Description
Before 1940, the Japanese empire stood as the greatest single threat to the American presence in the Pacific and East Asia. To a lesser degree, the formerly hegemonic colonial powers of Britain, France, and the Netherlands still controlled portions of the region. At the same time, subjugated peoples in East Asia and Southeast Asia struggled to throw off colonialism. By the late 1930s, the competition exploded into armed conflict. Japan looked like the early victor, but the United States eventually established itself as the hegemonic power in the Pacific Basin by 1945. Yet when it comes to the American movement out into the Pacific, there is more to the story that has yet to be revealed.
In War in the American Pacific and East Asia, 1941--1972, editor Hal Friedman brings together nine essays that explore lesser known aspects and consequences of America's military expansion into the Pacific during and after World War II. This study explores how the United States won the Pacific War against Japan and how it sought to secure that victory in the decades that followed, ensure it never endured another Pearl Harbor--style defeat, and saw the Pacific fulfill a Manifest Destiny--like role as an American frontier projected toward East Asia.

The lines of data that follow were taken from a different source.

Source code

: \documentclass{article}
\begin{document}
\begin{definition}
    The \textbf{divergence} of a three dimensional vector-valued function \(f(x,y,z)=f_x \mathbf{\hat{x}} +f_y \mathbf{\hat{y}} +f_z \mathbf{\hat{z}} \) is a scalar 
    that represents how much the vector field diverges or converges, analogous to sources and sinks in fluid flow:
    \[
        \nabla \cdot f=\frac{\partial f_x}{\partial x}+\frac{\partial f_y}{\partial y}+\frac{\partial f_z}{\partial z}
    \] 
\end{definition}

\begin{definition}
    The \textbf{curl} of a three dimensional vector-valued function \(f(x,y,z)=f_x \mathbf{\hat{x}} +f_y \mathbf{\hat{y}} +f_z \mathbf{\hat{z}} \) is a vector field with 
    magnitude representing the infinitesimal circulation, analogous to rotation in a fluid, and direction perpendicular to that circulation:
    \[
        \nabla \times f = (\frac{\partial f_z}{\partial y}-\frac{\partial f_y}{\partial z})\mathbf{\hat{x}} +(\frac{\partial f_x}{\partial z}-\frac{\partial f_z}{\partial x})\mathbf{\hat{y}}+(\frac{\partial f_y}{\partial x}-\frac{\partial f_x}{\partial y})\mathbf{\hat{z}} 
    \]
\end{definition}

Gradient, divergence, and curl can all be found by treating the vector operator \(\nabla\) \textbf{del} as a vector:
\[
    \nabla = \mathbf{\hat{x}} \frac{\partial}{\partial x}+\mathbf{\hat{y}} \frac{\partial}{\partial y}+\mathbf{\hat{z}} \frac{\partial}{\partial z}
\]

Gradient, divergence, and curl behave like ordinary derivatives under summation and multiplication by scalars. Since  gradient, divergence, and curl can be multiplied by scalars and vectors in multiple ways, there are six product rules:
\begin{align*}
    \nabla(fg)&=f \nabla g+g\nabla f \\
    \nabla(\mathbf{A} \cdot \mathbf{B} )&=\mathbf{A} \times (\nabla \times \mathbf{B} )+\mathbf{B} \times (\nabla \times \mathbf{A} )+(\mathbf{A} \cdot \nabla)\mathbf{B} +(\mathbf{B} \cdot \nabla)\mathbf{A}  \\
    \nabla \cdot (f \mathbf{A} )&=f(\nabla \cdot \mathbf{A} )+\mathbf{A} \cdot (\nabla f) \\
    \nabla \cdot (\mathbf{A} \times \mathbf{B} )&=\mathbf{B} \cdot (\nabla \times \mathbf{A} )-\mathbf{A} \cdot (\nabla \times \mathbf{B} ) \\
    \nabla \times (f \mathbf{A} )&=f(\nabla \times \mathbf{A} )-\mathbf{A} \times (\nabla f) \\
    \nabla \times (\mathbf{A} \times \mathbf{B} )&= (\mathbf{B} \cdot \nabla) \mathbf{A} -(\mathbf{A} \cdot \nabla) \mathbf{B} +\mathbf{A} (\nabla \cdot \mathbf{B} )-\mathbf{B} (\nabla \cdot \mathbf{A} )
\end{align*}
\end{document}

The collection explores the role of the US military in the Pacific Basin in different ways by presenting essays on interservice rivalry and military advising as well as unique topics that are new to military history, such as the investigations of strategic communications, military public relations, institutional cultures of elite forces, foodways, and the military's interaction with the press. Together, these essays provide a path for historians to pursue groundbreaking areas of research about the Pacific and establish the Pacific War as the pivotal point in the twentieth century in the Pacific Basin.